*** Opening Data to use ***

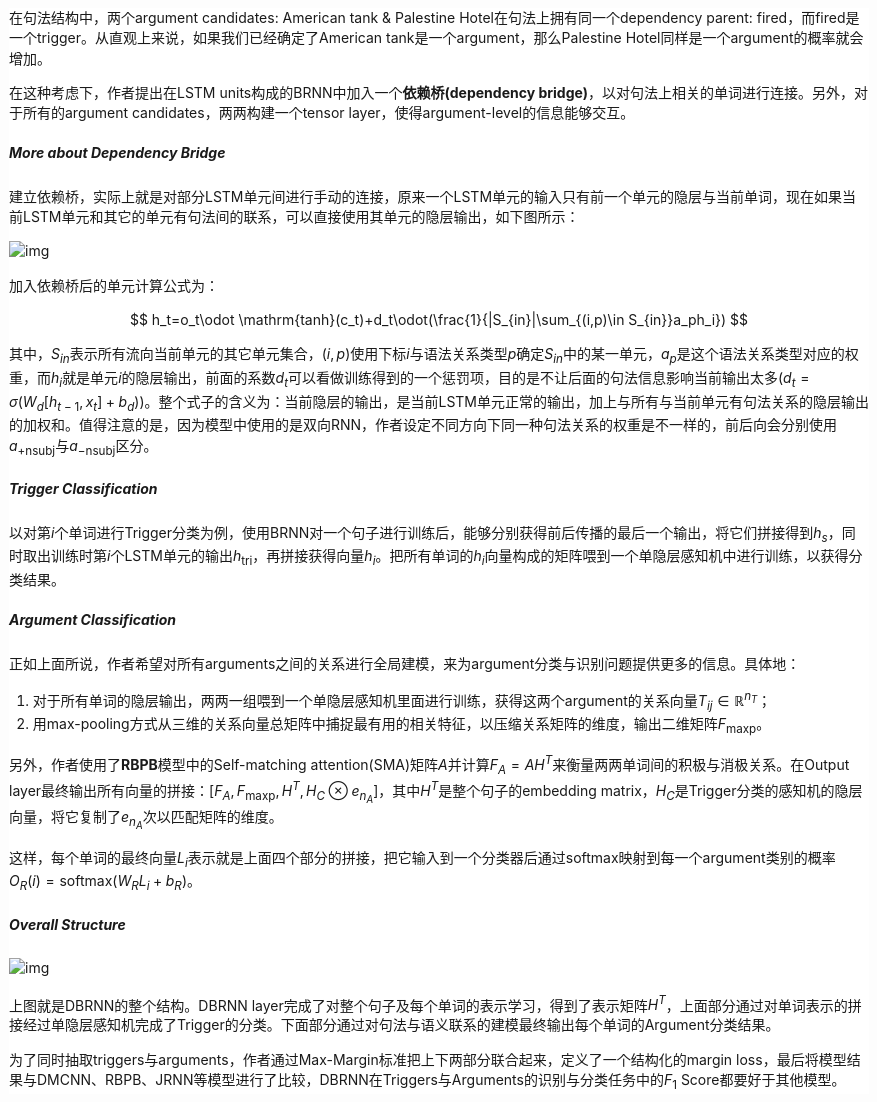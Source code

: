 在句法结构中，两个argument candidates: American tank & Palestine Hotel在句法上拥有同一个dependency parent: fired，而fired是一个trigger。从直观上来说，如果我们已经确定了American tank是一个argument，那么Palestine Hotel同样是一个argument的概率就会增加。

在这种考虑下，作者提出在LSTM units构成的BRNN中加入一个**依赖桥(dependency bridge)**，以对句法上相关的单词进行连接。另外，对于所有的argument candidates，两两构建一个tensor layer，使得argument-level的信息能够交互。

##### More about Dependency Bridge

建立依赖桥，实际上就是对部分LSTM单元间进行手动的连接，原来一个LSTM单元的输入只有前一个单元的隐层与当前单词，现在如果当前LSTM单元和其它的单元有句法间的联系，可以直接使用其单元的隐层输出，如下图所示：



![img](https://pic3.zhimg.com/50/v2-ecfa5914c1f5b1aa603697d726c681e0_720w.jpg?source=1940ef5c)



加入依赖桥后的单元计算公式为：

$$
h_t=o_t\odot \mathrm{tanh}(c_t)+d_t\odot(\frac{1}{|S_{in}|\sum_{(i,p)\in S_{in}}a_ph_i})
$$

其中，$S_{in}$表示所有流向当前单元的其它单元集合，$(i,p)$使用下标$i$与语法关系类型$p$确定$S_{in}$中的某一单元，$a_p$是这个语法关系类型对应的权重，而$h_i$就是单元$i$的隐层输出，前面的系数$d_t$可以看做训练得到的一个惩罚项，目的是不让后面的句法信息影响当前输出太多($d_t=\sigma(W_d[ h_{t-1},x_t]+b_d)$)。整个式子的含义为：当前隐层的输出，是当前LSTM单元正常的输出，加上与所有与当前单元有句法关系的隐层输出的加权和。值得注意的是，因为模型中使用的是双向RNN，作者设定不同方向下同一种句法关系的权重是不一样的，前后向会分别使用$a_{+\mathrm{nsubj}}$与$a_{-\mathrm{nsubj}}$区分。

##### Trigger Classification

以对第$i$个单词进行Trigger分类为例，使用BRNN对一个句子进行训练后，能够分别获得前后传播的最后一个输出，将它们拼接得到$h_s$，同时取出训练时第$i$个LSTM单元的输出$h_{\mathrm{tri}}$，再拼接获得向量$h_{i}$。把所有单词的$h_i$向量构成的矩阵喂到一个单隐层感知机中进行训练，以获得分类结果。

##### Argument Classification

正如上面所说，作者希望对所有arguments之间的关系进行全局建模，来为argument分类与识别问题提供更多的信息。具体地：

1. 对于所有单词的隐层输出，两两一组喂到一个单隐层感知机里面进行训练，获得这两个argument的关系向量$T_{ij}\in \mathbb{R}^{n_T}$；
2. 用max-pooling方式从三维的关系向量总矩阵中捕捉最有用的相关特征，以压缩关系矩阵的维度，输出二维矩阵$F_{\mathrm{maxp}}$。

另外，作者使用了**RBPB**模型中的Self-matching attention(SMA)矩阵$A$并计算$F_A=AH^T$来衡量两两单词间的积极与消极关系。在Output layer最终输出所有向量的拼接：$[ F_A,F_{\mathrm{maxp}},H^T,H_C\otimes e_{n_A}]$，其中$H^T$是整个句子的embedding matrix，$H_C$是Trigger分类的感知机的隐层向量，将它复制了$e_{n_A}$次以匹配矩阵的维度。

这样，每个单词的最终向量$L_i$表示就是上面四个部分的拼接，把它输入到一个分类器后通过softmax映射到每一个argument类别的概率$O_R(i)=\mathrm{softmax}(W_RL_i+b_R)$。

##### Overall Structure



![img](https://pica.zhimg.com/50/v2-4a1adebd968064d6b49bd6a777da7a6c_720w.jpg?source=1940ef5c)



上图就是DBRNN的整个结构。DBRNN layer完成了对整个句子及每个单词的表示学习，得到了表示矩阵$H^T$，上面部分通过对单词表示的拼接经过单隐层感知机完成了Trigger的分类。下面部分通过对句法与语义联系的建模最终输出每个单词的Argument分类结果。

为了同时抽取triggers与arguments，作者通过Max-Margin标准把上下两部分联合起来，定义了一个结构化的margin loss，最后将模型结果与DMCNN、RBPB、JRNN等模型进行了比较，DBRNN在Triggers与Arguments的识别与分类任务中的$F_1$ Score都要好于其他模型。


[^博客]: [知识抽取-事件抽取 | 徐阿衡]([http://www.shuang0420.com/2018/10/15/]()知识抽取-事件抽取/) `参考的博客`
[^2015.1]: [Event Extraction via Dynamic Multi-Pooling Convolutional Neural Networks, ACL 2015]([http://aclweb.org/anthology/P15-1017](https://link.zhihu.com/?target=http%3A//aclweb.org/anthology/P15-1017))
[^2016.2]: [Joint Event Extraction via Recurrent Neural Networks, NAACL 2016]([http://aclweb.org/anthology/N16-1034](https://link.zhihu.com/?target=http%3A//aclweb.org/anthology/N16-1034))
[^2017.2]: [Exploiting Argument Information to Improve Event Detection via Supervised Attention Mechanisms, ACL 2016]([http://aclweb.org/anthology/P17-1164](https://link.zhihu.com/?target=http%3A//aclweb.org/anthology/P17-1164))
[^2018.7]: [Document Embedding Enhanced Event Detection with Hierarchical and Supervised Attention, ACL 2018]([http://aclweb.org/anthology/P18-2066](https://link.zhihu.com/?target=http%3A//aclweb.org/anthology/P18-2066))
[^2018.3]: [DCFEE: A Document-level Chinese Financial Event Extraction System based on Automatically Labeled Training Data, ACL 2018]([http://aclweb.org/anthology/P18-4009](https://link.zhihu.com/?target=http%3A//aclweb.org/anthology/P18-4009))
[^2018.4]: [Jointly Multiple Events Extraction via Attention-based Graph Information Aggregation, EMNLP 2018]([http://aclweb.org/anthology/D18-1156](https://link.zhihu.com/?target=http%3A//aclweb.org/anthology/D18-1156))
[^2013]: [Joint event extraction via structured prediction with global features, ACL 2013]([http://aclweb.org/anthology/P13-1008](https://link.zhihu.com/?target=http%3A//aclweb.org/anthology/P13-1008))
[^2016.4]: [Leveraging FrameNet to Improve Automatic Event Detection, ACL 2016]([http://aclweb.org/anthology/P16-1201](https://link.zhihu.com/?target=http%3A//aclweb.org/anthology/P16-1201))
[^2017.1]: [Automatically Labeled Data Generation for Large Scale Event Extraction, ACL 2017]([http://aclweb.org/anthology/P17-1038](https://link.zhihu.com/?target=http%3A//aclweb.org/anthology/P17-1038))
[^2018.1]: [Semi-Supervised Event Extraction with Paraphrase Clusters, NAACL 2018]([http://aclweb.org/anthology/N18-2058](https://link.zhihu.com/?target=http%3A//aclweb.org/anthology/N18-2058))
[^2018.2]: [Zero-Shot Transfer Learning for Event Extraction, ACL 2018]([http://aclweb.org/anthology/P18-1201](https://link.zhihu.com/?target=http%3A//aclweb.org/anthology/P18-1201))
[^2016.3]: [RBPB: Regularization-based Pattern Balancing Method for Event Extraction, ACL 2016]([http://aclweb.org/anthology/P16-1116](https://link.zhihu.com/?target=http%3A//aclweb.org/anthology/P16-1116))
[^2016.5]: [A Language-Independent Neural Network for Event Detection, ACL 2016]([http://aclweb.org/anthology/P16-2011](https://link.zhihu.com/?target=http%3A//aclweb.org/anthology/P16-2011))
[^2018.5]: [Self-regulation: Employing a Generative Adversarial Network to Improve Event Detection, ACL 2018]([http://aclweb.org/anthology/P18-1048](https://link.zhihu.com/?target=http%3A//aclweb.org/anthology/P18-1048))
[^2016.1]: [Joint Extraction of Events and Entities within a Document Context, NAACL 2016]([http://aclweb.org/anthology/N16-1033](https://link.zhihu.com/?target=http%3A//aclweb.org/anthology/N16-1033))
[^2018.6]: [Jointly Extracting Event Triggers and Arguments by Dependency-Bridge RNN and Tensor-Based Argument Interaction, AAAI 2018]([http://shalei120.github.io/docs/sha2018Joint.pdf](https://link.zhihu.com/?target=http%3A//shalei120.github.io/docs/sha2018Joint.pdf))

*** Closing Data to use ***

__Required work__. Both ends included, copy word for word the lines from the top of the entries above through the line with "##### Overall Structure". No pictures.

__Written response__.
Source code

: 在句法结构中，两个argument candidates: American tank & Palestine Hotel在句法上拥有同一个dependency parent: fired，而fired是一个trigger。从直观上来说，如果我们已经确定了American tank是一个argument，那么Palestine Hotel同样是一个argument的概率就会增加。

在这种考虑下，作者提出在LSTM units构成的BRNN中加入一个**依赖桥(dependency bridge)**，以对句法上相关的单词进行连接。另外，对于所有的argument candidates，两两构建一个tensor layer，使得argument-level的信息能够交互。

##### More about Dependency Bridge

建立依赖桥，实际上就是对部分LSTM单元间进行手动的连接，原来一个LSTM单元的输入只有前一个单元的隐层与当前单词，现在如果当前LSTM单元和其它的单元有句法间的联系，可以直接使用其单元的隐层输出，如下图所示：



![img](https://pic3.zhimg.com/50/v2-ecfa5914c1f5b1aa603697d726c681e0_720w.jpg?source=1940ef5c)



加入依赖桥后的单元计算公式为：

$$
h_t=o_t\odot \mathrm{tanh}(c_t)+d_t\odot(\frac{1}{|S_{in}|\sum_{(i,p)\in S_{in}}a_ph_i})
$$

其中，$S_{in}$表示所有流向当前单元的其它单元集合，$(i,p)$使用下标$i$与语法关系类型$p$确定$S_{in}$中的某一单元，$a_p$是这个语法关系类型对应的权重，而$h_i$就是单元$i$的隐层输出，前面的系数$d_t$可以看做训练得到的一个惩罚项，目的是不让后面的句法信息影响当前输出太多($d_t=\sigma(W_d[ h_{t-1},x_t]+b_d)$)。整个式子的含义为：当前隐层的输出，是当前LSTM单元正常的输出，加上与所有与当前单元有句法关系的隐层输出的加权和。值得注意的是，因为模型中使用的是双向RNN，作者设定不同方向下同一种句法关系的权重是不一样的，前后向会分别使用$a_{+\mathrm{nsubj}}$与$a_{-\mathrm{nsubj}}$区分。

##### Trigger Classification

以对第$i$个单词进行Trigger分类为例，使用BRNN对一个句子进行训练后，能够分别获得前后传播的最后一个输出，将它们拼接得到$h_s$，同时取出训练时第$i$个LSTM单元的输出$h_{\mathrm{tri}}$，再拼接获得向量$h_{i}$。把所有单词的$h_i$向量构成的矩阵喂到一个单隐层感知机中进行训练，以获得分类结果。

##### Argument Classification

正如上面所说，作者希望对所有arguments之间的关系进行全局建模，来为argument分类与识别问题提供更多的信息。具体地：

1. 对于所有单词的隐层输出，两两一组喂到一个单隐层感知机里面进行训练，获得这两个argument的关系向量$T_{ij}\in \mathbb{R}^{n_T}$；
2. 用max-pooling方式从三维的关系向量总矩阵中捕捉最有用的相关特征，以压缩关系矩阵的维度，输出二维矩阵$F_{\mathrm{maxp}}$。

另外，作者使用了**RBPB**模型中的Self-matching attention(SMA)矩阵$A$并计算$F_A=AH^T$来衡量两两单词间的积极与消极关系。在Output layer最终输出所有向量的拼接：$[ F_A,F_{\mathrm{maxp}},H^T,H_C\otimes e_{n_A}]$，其中$H^T$是整个句子的embedding matrix，$H_C$是Trigger分类的感知机的隐层向量，将它复制了$e_{n_A}$次以匹配矩阵的维度。

这样，每个单词的最终向量$L_i$表示就是上面四个部分的拼接，把它输入到一个分类器后通过softmax映射到每一个argument类别的概率$O_R(i)=\mathrm{softmax}(W_RL_i+b_R)$。

##### Overall Structure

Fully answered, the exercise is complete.